Schindler, Uwe; Müller, Lothar (2015): Soil hydraulic functions of international soils measured with the Extended Evaporation Method (EEM) and the HYPROP device, Leibniz-Zentrum für Agrarlandschaftsforschung (ZALF) e.V.[doi: 10.4228/ZALF.2003.273]

if(!exists("hydrosprops.HYDROS")){
  hydros.tbl = read.csv("/mnt/diskstation/data/Soil_points/INT/HydroS/int_rawret.csv", sep="\t", stringsAsFactors = FALSE, dec = ",")
  hydros.tbl = hydros.tbl[!is.na(hydros.tbl$TENSION),]
  #summary(hydros.tbl$TENSION)
  hydros.tbl$TENSIONc = cut(hydros.tbl$TENSION, breaks=c(1,5,8,15,30,40,1000,15001))

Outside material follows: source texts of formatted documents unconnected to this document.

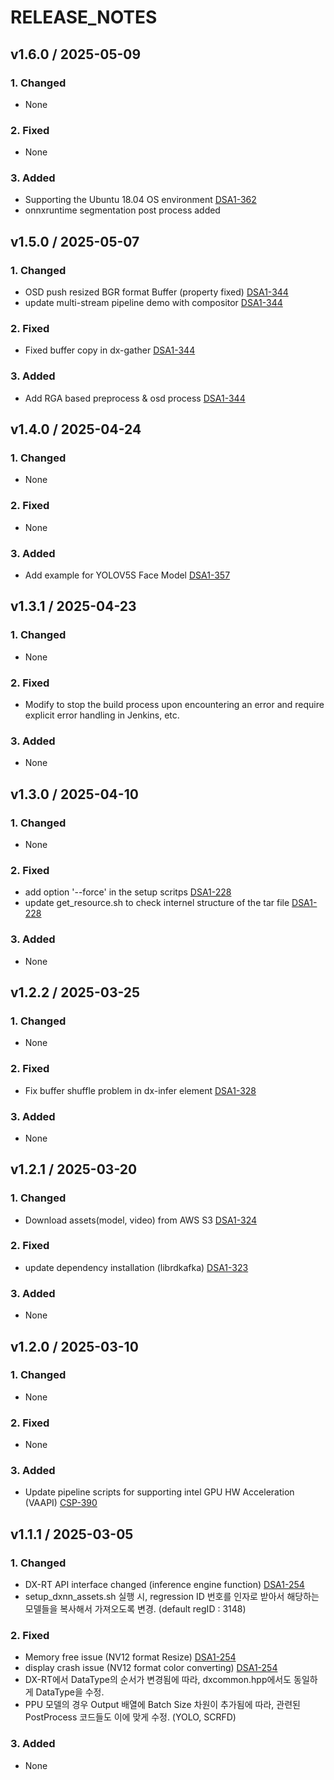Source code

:# RELEASE_NOTES

## v1.6.0 / 2025-05-09
### 1. Changed
- None
### 2. Fixed
- None
### 3. Added
- Supporting the Ubuntu 18.04 OS environment [DSA1-362](https://deepx.atlassian.net/browse/DSA1-362)
- onnxruntime segmentation post process added

## v1.5.0 / 2025-05-07
### 1. Changed
- OSD push resized BGR format Buffer (property fixed) [DSA1-344](https://deepx.atlassian.net/browse/DSA1-344)
- update multi-stream pipeline demo with compositor [DSA1-344](https://deepx.atlassian.net/browse/DSA1-344)
### 2. Fixed
- Fixed buffer copy in dx-gather [DSA1-344](https://deepx.atlassian.net/browse/DSA1-344)
### 3. Added
- Add RGA based preprocess & osd process [DSA1-344](https://deepx.atlassian.net/browse/DSA1-344)

## v1.4.0 / 2025-04-24
### 1. Changed
- None
### 2. Fixed
- None
### 3. Added
- Add example for YOLOV5S Face Model [DSA1-357](https://deepx.atlassian.net/browse/DSA1-357)

## v1.3.1 / 2025-04-23
### 1. Changed
- None
### 2. Fixed
- Modify to stop the build process upon encountering an error and require explicit error handling in Jenkins, etc.
### 3. Added
- None

## v1.3.0 / 2025-04-10
### 1. Changed
- None
### 2. Fixed
- add option '--force' in the setup scritps [DSA1-228](https://deepx.atlassian.net/browse/DSA1-288)
- update get_resource.sh to check internel structure of the tar file [DSA1-228](https://deepx.atlassian.net/browse/DSA1-288)
### 3. Added
- None

## v1.2.2 / 2025-03-25
### 1. Changed
- None
### 2. Fixed
- Fix buffer shuffle problem in dx-infer element [DSA1-328](https://deepx.atlassian.net/browse/DSA1-328)
### 3. Added
- None

## v1.2.1 / 2025-03-20
### 1. Changed
- Download assets(model, video) from AWS S3 [DSA1-324](https://deepx.atlassian.net/browse/DSA1-324)
### 2. Fixed
- update dependency installation (librdkafka) [DSA1-323](https://deepx.atlassian.net/browse/DSA1-323)
### 3. Added
- None

## v1.2.0 / 2025-03-10
### 1. Changed
- None
### 2. Fixed
- None
### 3. Added
- Update pipeline scripts for supporting intel GPU HW Acceleration (VAAPI) [CSP-390](https://deepx.atlassian.net/browse/CSP-390)

## v1.1.1 / 2025-03-05
### 1. Changed
- DX-RT API interface changed (inference engine function) [DSA1-254](https://deepx.atlassian.net/browse/DSA1-254)
- setup_dxnn_assets.sh 실행 시, regression ID 번호를 인자로 받아서 해당하는 모델들을 복사해서 가져오도록 변경. (default regID : 3148)
### 2. Fixed
- Memory free issue (NV12 format Resize) [DSA1-254](https://deepx.atlassian.net/browse/DSA1-254)
- display crash issue (NV12 format color converting) [DSA1-254](https://deepx.atlassian.net/browse/DSA1-254)
- DX-RT에서 DataType의 순서가 변경됨에 따라, dxcommon.hpp에서도 동일하게 DataType을 수정.
- PPU 모델의 경우 Output 배열에 Batch Size 차원이 추가됨에 따라, 관련된 PostProcess 코드들도 이에 맞게 수정. (YOLO, SCRFD)
### 3. Added
- None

  #summary(hydros.tbl$TENSIONc)
  hydros.tbl$WATER_CONTENT = hydros.tbl$WATER_CONTENT
  #summary(hydros.tbl$WATER_CONTENT)
  #head(hydros.tbl)
  pr2.lst = c("(5,8]", "(8,15]","(30,40]","(1e+03,1.5e+04]")

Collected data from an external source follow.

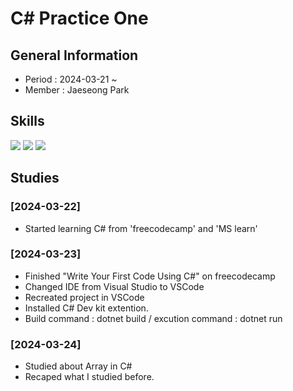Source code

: # C# Practice One

## General Information
- Period : 2024-03-21 ~
- Member : Jaeseong Park

## Skills
<img src="https://img.shields.io/badge/visualstudio-5C2D91?style=for-the-badge&logo=visualstudio&logoColor=white">

<img src="https://img.shields.io/badge/vscode-007ACC?style=for-the-badge&logo=visualstudiocode&logoColor=white">

<img src="https://img.shields.io/badge/C%23-512BD4?style=for-the-badge&logo=csharp&logoColor=white">

## Studies
### [2024-03-22]
- Started learning C# from 'freecodecamp' and 'MS learn'

### [2024-03-23]
- Finished "Write Your First Code Using C#" on freecodecamp
- Changed IDE from Visual Studio to VSCode
- Recreated project in VSCode
- Installed C# Dev kit extention.
- Build command : dotnet build / excution command : dotnet run

### [2024-03-24]
- Studied about Array in C#
- Recaped what I studied before.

  cl.lst = c("w6clod", "w10cld", "w3cld", "w15l2")
  hydros.tbl.df = data.frame(SITE_ID=unique(hydros.tbl$SITE_ID), w6clod=NA, w10cld=NA, w3cld=NA, w15l2=NA)

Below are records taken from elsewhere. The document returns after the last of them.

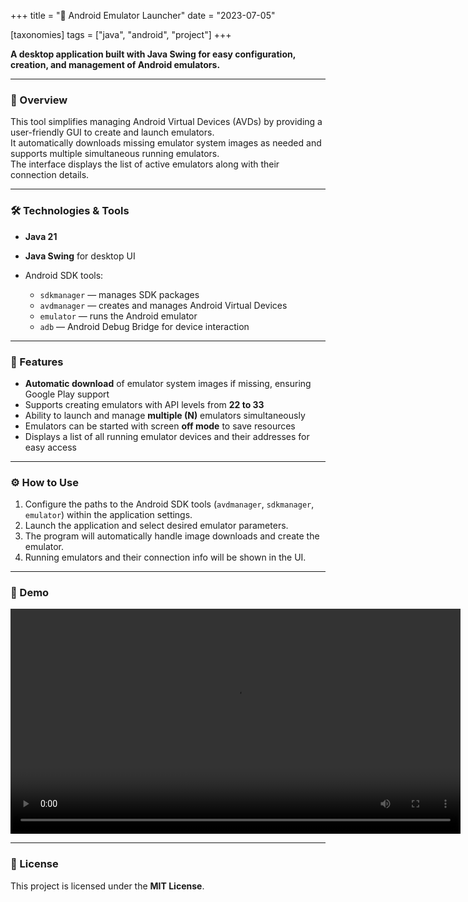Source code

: +++
title = "📱 Android Emulator Launcher"
date = "2023-07-05"

[taxonomies]
tags = ["java", "android", "project"]
+++

**A desktop application built with Java Swing for easy configuration, creation, and management of Android emulators.**

<!-- more -->

---

### 🔧 Overview

This tool simplifies managing Android Virtual Devices (AVDs) by providing a user-friendly GUI to create and launch emulators.  
It automatically downloads missing emulator system images as needed and supports multiple simultaneous running emulators.  
The interface displays the list of active emulators along with their connection details.

---

### 🛠️ Technologies & Tools

* **Java 21**
* **Java Swing** for desktop UI
* Android SDK tools:

  * `sdkmanager` — manages SDK packages
  * `avdmanager` — creates and manages Android Virtual Devices
  * `emulator` — runs the Android emulator
  * `adb` — Android Debug Bridge for device interaction

---

### 🚀 Features

* **Automatic download** of emulator system images if missing, ensuring Google Play support
* Supports creating emulators with API levels from **22 to 33**
* Ability to launch and manage **multiple (N)** emulators simultaneously
* Emulators can be started with screen **off mode** to save resources
* Displays a list of all running emulator devices and their addresses for easy access

---

### ⚙️ How to Use

1. Configure the paths to the Android SDK tools (`avdmanager`, `sdkmanager`, `emulator`) within the application settings.
2. Launch the application and select desired emulator parameters.
3. The program will automatically handle image downloads and create the emulator.
4. Running emulators and their connection info will be shown in the UI.

---

### 🎥 Demo

<video controls width="720">
<source src="/media/java_swing_android_emulator_launcher.webm" type="video/webm" />
</video>

---

### 📄 License

This project is licensed under the **MIT License**.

  for(i in 1:length(pr2.lst)){
    hydros.tbl.df[,cl.lst[i]] = plyr::join(hydros.tbl.df, hydros.tbl[which(hydros.tbl$TENSIONc==pr2.lst[i]),c("SITE_ID","WATER_CONTENT")], match="first")$WATER_CONTENT
  }
  #head(hydros.tbl.df)
  ## properties:
  hydros.soil = read.csv("/mnt/diskstation/data/Soil_points/INT/HydroS/int_basicdata.csv", sep="\t", stringsAsFactors = FALSE, dec = ",")
  #head(hydros.soil)
  #plot(hydros.soil[,c("H","R")])
  hydros.col = plyr::join(hydros.soil, hydros.tbl.df)
  #summary(hydros.col$OMC)
  hydros.col$oc = hydros.col$OMC/1.724
  hydros.col$location_accuracy_min = 100
  hydros.col$location_accuracy_max = NA
  for(j in c("layer_sequence", "db_13b", "COLEws", "w15bfm", "adod", "wrd_ws13", "cec7_cly", "w15cly", "tex_psda", "clay_tot_psa", "silt_tot_psa", "sand_tot_psa", "oc", "ph_kcl", "ph_h2o", "cec_sum", "cec_nh4", "wpg2", "ksat_lab", "ksat_field")){  hydros.col[,j] = NA }
  hydros.sel.h = c("SITE_ID", "SITE", "SAMP_DATE", "H", "R", "location_accuracy_min", "location_accuracy_max", "SAMP_NO", "layer_sequence", "TOP_DEPTH", "BOT_DEPTH", "HORIZON", "db_13b", "BULK_DENSITY", "COLEws", "w6clod", "w10cld", "w3cld", "w15l2", "w15bfm", "adod", "wrd_ws13", "cec7_cly", "w15cly", "tex_psda", "clay_tot_psa", "silt_tot_psa", "sand_tot_psa", "oc", "ph_kcl", "ph_h2o", "cec_sum", "cec_nh4", "wpg2", "ksat_lab", "ksat_field")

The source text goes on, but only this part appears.